[Document images with source code]

========

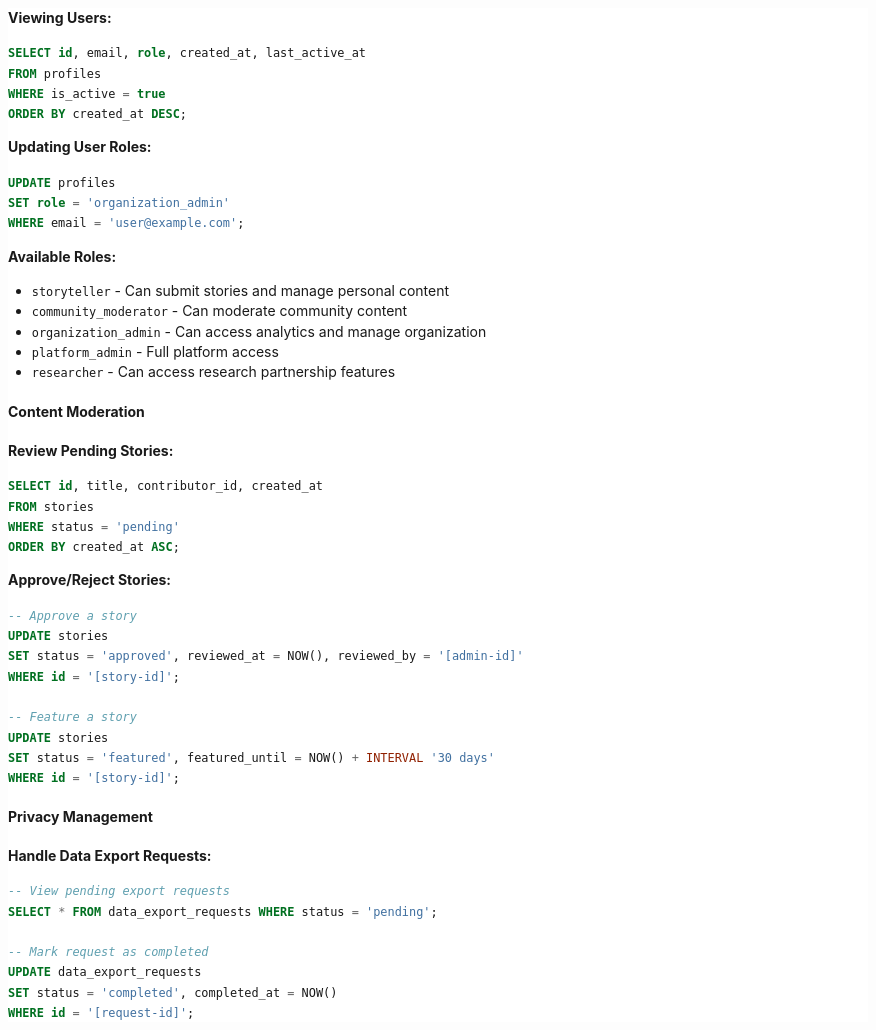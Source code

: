 **Viewing Users:**
```sql
SELECT id, email, role, created_at, last_active_at 
FROM profiles 
WHERE is_active = true
ORDER BY created_at DESC;
```

**Updating User Roles:**
```sql
UPDATE profiles 
SET role = 'organization_admin'
WHERE email = 'user@example.com';
```

**Available Roles:**
- `storyteller` - Can submit stories and manage personal content
- `community_moderator` - Can moderate community content
- `organization_admin` - Can access analytics and manage organization
- `platform_admin` - Full platform access
- `researcher` - Can access research partnership features

#### Content Moderation

**Review Pending Stories:**
```sql
SELECT id, title, contributor_id, created_at
FROM stories 
WHERE status = 'pending'
ORDER BY created_at ASC;
```

**Approve/Reject Stories:**
```sql
-- Approve a story
UPDATE stories 
SET status = 'approved', reviewed_at = NOW(), reviewed_by = '[admin-id]'
WHERE id = '[story-id]';

-- Feature a story
UPDATE stories 
SET status = 'featured', featured_until = NOW() + INTERVAL '30 days'
WHERE id = '[story-id]';
```

#### Privacy Management

**Handle Data Export Requests:**
```sql
-- View pending export requests
SELECT * FROM data_export_requests WHERE status = 'pending';

-- Mark request as completed
UPDATE data_export_requests 
SET status = 'completed', completed_at = NOW()
WHERE id = '[request-id]';
```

========

Problem requirements | Each line of the data above containing the string "access" is to be copied.

Output below |
- `organization_admin` - Can access analytics and manage organization
- `platform_admin` - Full platform access
- `researcher` - Can access research partnership features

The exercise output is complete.